### Work request
Each record below should be returned word for word, with no pictures included.

Extracted records:
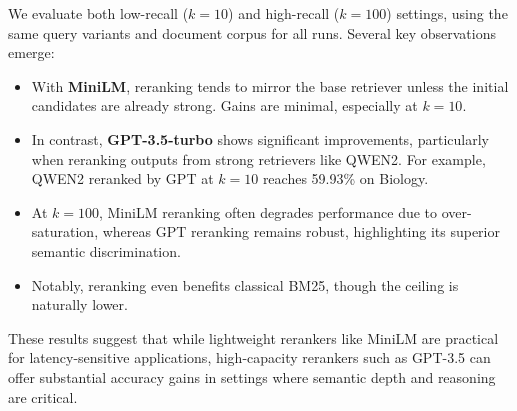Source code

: \documentclass[11pt]{article}
\begin{document}
We evaluate both low-recall ($k=10$) and high-recall ($k=100$) settings, using the same query variants and document corpus for all runs.
Several key observations emerge:

\begin{itemize}
    \item With \textbf{MiniLM}, reranking tends to mirror the base retriever unless the initial candidates are already strong. Gains are minimal, especially at $k=10$.
    
    \item In contrast, \textbf{GPT-3.5-turbo} shows significant improvements, particularly when reranking outputs from strong retrievers like QWEN2. For example, QWEN2 reranked by GPT at $k=10$ reaches 59.93\% on Biology.
    
    \item At $k=100$, MiniLM reranking often degrades performance due to over-saturation, whereas GPT reranking remains robust, highlighting its superior semantic discrimination.
    
    \item Notably, reranking even benefits classical BM25, though the ceiling is naturally lower.
\end{itemize}

These results suggest that while lightweight rerankers like MiniLM are practical for latency-sensitive applications, high-capacity rerankers such as GPT-3.5 can offer substantial accuracy gains in settings where semantic depth and reasoning are critical.
\end{document}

### Exercise answer
Source code

: \documentclass[11pt]{article}
\begin{document}
We evaluate both low-recall ($k=10$) and high-recall ($k=100$) settings, using the same query variants and document corpus for all runs.
Several key observations emerge:

\begin{itemize}
    \item With \textbf{MiniLM}, reranking tends to mirror the base retriever unless the initial candidates are already strong. Gains are minimal, especially at $k=10$.
    
    \item In contrast, \textbf{GPT-3.5-turbo} shows significant improvements, particularly when reranking outputs from strong retrievers like QWEN2. For example, QWEN2 reranked by GPT at $k=10$ reaches 59.93\% on Biology.
    
    \item At $k=100$, MiniLM reranking often degrades performance due to over-saturation, whereas GPT reranking remains robust, highlighting its superior semantic discrimination.
    
    \item Notably, reranking even benefits classical BM25, though the ceiling is naturally lower.
\end{itemize}

These results suggest that while lightweight rerankers like MiniLM are practical for latency-sensitive applications, high-capacity rerankers such as GPT-3.5 can offer substantial accuracy gains in settings where semantic depth and reasoning are critical.
\end{document}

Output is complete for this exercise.